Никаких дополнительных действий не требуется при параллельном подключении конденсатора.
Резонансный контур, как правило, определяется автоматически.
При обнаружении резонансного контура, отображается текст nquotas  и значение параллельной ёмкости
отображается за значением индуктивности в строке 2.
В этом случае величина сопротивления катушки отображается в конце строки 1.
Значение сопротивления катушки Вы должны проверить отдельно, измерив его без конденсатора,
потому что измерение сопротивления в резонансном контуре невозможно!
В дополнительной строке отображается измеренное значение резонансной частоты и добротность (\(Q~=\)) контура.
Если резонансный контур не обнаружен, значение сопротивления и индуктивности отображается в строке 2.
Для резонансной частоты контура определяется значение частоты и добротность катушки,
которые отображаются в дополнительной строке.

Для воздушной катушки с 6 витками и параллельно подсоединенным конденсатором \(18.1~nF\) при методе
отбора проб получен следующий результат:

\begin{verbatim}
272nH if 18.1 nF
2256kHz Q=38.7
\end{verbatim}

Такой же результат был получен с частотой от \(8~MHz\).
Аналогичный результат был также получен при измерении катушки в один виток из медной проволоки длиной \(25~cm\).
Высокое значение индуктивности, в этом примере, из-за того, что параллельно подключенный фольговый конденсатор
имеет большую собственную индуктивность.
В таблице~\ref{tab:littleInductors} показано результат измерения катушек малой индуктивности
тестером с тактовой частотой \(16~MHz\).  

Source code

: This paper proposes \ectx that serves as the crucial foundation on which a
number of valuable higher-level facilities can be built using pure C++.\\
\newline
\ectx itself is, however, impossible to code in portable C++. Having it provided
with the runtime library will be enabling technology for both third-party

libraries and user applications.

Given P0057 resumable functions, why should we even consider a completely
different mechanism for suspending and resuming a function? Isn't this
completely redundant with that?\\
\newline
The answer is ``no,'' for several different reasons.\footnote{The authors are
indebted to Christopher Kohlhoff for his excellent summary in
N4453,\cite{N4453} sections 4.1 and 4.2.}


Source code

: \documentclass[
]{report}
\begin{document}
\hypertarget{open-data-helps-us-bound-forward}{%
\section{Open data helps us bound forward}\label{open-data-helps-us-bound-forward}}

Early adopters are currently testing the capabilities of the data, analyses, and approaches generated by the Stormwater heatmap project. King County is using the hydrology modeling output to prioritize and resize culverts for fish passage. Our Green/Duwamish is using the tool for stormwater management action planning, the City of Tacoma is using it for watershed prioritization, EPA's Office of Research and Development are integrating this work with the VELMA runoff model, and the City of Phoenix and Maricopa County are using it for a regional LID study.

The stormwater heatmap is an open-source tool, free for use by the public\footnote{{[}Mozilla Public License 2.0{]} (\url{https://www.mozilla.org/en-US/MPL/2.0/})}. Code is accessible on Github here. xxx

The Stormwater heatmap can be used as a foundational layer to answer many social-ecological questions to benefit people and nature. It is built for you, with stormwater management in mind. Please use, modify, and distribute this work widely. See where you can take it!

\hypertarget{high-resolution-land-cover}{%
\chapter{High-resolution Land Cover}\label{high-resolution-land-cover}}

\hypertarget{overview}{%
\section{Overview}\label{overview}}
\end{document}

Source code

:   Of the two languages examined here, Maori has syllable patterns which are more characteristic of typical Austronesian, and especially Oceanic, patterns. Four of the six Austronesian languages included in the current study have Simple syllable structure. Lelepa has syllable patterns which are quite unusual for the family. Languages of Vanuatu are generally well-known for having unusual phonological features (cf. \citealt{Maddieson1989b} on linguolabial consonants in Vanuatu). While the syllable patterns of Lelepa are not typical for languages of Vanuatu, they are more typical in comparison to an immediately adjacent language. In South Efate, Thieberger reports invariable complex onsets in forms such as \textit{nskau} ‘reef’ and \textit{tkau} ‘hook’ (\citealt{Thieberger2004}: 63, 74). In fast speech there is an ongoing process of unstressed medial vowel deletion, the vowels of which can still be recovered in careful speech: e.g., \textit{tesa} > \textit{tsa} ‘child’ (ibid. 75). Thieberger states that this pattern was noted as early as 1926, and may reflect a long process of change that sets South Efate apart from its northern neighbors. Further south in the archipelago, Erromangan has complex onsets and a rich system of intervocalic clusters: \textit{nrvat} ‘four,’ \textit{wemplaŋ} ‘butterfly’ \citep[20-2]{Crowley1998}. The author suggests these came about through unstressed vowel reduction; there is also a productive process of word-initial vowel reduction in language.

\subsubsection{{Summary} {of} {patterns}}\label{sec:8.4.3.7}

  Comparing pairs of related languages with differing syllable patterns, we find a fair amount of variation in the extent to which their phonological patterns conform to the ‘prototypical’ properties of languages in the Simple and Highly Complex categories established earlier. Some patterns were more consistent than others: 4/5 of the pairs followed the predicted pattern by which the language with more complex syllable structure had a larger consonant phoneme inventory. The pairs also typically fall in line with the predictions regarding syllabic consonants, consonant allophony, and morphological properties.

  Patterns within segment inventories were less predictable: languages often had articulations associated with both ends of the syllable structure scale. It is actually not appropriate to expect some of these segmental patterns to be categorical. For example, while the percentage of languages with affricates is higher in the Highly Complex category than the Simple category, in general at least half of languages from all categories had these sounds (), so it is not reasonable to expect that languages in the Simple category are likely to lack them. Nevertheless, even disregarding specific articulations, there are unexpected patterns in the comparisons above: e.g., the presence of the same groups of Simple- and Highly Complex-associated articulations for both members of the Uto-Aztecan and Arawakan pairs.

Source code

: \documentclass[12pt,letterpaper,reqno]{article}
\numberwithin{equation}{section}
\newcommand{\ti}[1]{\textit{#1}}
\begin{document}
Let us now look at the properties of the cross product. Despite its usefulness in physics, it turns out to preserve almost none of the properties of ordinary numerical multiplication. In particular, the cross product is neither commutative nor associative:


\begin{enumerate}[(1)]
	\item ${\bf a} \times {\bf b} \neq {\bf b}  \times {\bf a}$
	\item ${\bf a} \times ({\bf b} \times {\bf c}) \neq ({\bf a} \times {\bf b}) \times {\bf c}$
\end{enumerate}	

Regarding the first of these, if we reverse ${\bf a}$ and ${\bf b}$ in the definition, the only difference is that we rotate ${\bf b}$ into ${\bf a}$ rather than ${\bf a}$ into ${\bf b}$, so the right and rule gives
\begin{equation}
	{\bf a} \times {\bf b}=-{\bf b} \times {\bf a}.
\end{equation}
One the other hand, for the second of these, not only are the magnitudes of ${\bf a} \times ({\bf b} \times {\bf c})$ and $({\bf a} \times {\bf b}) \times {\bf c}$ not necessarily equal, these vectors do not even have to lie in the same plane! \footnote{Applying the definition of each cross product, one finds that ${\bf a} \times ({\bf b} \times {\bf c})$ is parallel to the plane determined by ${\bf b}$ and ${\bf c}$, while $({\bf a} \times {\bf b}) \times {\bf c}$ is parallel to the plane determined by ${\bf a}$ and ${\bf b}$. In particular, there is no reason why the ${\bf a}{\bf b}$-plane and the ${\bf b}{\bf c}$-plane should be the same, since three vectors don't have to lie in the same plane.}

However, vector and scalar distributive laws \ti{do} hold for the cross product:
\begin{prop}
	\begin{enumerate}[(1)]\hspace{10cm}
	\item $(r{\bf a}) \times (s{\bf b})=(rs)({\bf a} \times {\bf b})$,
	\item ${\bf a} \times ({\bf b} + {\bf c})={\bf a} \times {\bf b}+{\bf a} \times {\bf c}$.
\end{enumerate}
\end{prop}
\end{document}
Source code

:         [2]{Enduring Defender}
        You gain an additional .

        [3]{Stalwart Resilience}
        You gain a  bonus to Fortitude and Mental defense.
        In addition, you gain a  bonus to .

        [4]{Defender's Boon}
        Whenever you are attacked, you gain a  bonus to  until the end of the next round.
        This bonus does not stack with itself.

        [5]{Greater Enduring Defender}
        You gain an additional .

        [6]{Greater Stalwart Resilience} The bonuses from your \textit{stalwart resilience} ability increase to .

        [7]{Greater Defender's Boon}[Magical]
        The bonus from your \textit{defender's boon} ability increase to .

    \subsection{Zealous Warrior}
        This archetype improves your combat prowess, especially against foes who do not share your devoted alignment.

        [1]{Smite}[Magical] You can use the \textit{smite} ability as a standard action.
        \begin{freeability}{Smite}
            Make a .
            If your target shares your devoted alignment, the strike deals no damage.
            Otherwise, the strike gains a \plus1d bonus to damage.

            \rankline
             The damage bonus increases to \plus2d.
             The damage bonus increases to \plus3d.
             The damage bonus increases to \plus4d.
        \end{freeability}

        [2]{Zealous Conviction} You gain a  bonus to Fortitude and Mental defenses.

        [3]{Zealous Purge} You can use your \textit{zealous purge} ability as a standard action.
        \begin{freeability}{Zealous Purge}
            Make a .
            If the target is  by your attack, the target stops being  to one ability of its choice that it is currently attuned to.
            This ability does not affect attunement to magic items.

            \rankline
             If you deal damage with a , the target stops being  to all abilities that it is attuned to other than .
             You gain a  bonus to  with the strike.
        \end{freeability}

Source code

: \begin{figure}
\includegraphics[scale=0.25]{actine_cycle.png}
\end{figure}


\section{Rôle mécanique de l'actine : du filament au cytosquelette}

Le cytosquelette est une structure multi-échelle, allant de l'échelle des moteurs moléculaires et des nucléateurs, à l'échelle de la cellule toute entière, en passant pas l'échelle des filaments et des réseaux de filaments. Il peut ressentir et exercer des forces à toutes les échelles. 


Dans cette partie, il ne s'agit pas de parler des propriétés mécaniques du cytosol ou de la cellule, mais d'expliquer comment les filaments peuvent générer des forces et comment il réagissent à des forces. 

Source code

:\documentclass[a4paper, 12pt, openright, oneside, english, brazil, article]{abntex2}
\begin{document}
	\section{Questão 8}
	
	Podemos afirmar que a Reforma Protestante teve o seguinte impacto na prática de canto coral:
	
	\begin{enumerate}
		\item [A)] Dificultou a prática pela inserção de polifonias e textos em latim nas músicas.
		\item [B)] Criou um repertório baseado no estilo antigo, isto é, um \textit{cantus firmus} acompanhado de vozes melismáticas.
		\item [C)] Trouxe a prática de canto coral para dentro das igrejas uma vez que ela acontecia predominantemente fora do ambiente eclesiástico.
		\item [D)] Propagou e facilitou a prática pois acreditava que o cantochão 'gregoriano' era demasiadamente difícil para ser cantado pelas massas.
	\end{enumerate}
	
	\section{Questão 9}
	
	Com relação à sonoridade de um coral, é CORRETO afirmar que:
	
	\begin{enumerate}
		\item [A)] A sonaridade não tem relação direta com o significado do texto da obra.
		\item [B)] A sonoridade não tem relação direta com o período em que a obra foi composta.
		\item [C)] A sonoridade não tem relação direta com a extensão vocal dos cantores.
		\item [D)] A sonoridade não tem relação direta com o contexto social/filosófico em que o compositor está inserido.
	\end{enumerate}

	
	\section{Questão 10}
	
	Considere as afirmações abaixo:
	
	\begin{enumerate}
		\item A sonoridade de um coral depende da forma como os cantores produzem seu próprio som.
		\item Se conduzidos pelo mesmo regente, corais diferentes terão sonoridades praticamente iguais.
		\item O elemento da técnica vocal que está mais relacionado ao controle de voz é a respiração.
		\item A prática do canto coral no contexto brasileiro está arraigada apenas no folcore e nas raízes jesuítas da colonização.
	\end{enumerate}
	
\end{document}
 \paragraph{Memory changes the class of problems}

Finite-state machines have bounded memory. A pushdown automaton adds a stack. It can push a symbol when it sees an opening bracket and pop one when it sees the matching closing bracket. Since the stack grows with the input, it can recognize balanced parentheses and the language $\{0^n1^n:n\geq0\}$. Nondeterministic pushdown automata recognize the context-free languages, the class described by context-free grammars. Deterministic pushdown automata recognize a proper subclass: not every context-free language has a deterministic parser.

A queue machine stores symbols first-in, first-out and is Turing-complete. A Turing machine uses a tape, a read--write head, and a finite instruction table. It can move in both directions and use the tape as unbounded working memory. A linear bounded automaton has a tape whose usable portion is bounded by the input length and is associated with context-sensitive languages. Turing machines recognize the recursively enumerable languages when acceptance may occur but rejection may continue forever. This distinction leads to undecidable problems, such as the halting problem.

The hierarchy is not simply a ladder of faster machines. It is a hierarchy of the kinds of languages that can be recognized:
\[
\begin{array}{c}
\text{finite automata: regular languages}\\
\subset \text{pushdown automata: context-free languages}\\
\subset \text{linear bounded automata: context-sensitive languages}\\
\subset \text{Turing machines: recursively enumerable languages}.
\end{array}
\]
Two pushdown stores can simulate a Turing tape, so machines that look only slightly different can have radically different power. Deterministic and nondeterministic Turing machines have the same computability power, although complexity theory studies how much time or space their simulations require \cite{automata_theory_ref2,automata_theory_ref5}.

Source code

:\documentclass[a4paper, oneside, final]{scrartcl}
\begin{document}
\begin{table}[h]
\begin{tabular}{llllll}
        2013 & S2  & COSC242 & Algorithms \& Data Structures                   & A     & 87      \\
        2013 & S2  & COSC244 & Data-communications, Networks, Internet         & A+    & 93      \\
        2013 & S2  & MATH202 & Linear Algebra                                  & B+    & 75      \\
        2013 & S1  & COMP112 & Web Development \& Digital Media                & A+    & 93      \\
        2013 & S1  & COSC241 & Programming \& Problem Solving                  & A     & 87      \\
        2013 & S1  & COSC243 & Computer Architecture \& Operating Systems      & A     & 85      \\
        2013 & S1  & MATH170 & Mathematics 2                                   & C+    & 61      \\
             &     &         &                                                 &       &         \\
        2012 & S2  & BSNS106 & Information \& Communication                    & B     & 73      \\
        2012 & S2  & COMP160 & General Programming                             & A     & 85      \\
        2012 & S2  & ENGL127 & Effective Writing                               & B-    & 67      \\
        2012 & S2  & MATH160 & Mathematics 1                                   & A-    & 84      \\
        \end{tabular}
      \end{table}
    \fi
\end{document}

━━━━━━━━

Description of the task:
For this exercise, find all lines in the records containing the word "сопротивления" and copy them.

Expected answer:
В этом случае величина сопротивления катушки отображается в конце строки 1.
Значение сопротивления катушки Вы должны проверить отдельно, измерив его без конденсатора,
потому что измерение сопротивления в резонансном контуре невозможно!
Если резонансный контур не обнаружен, значение сопротивления и индуктивности отображается в строке 2.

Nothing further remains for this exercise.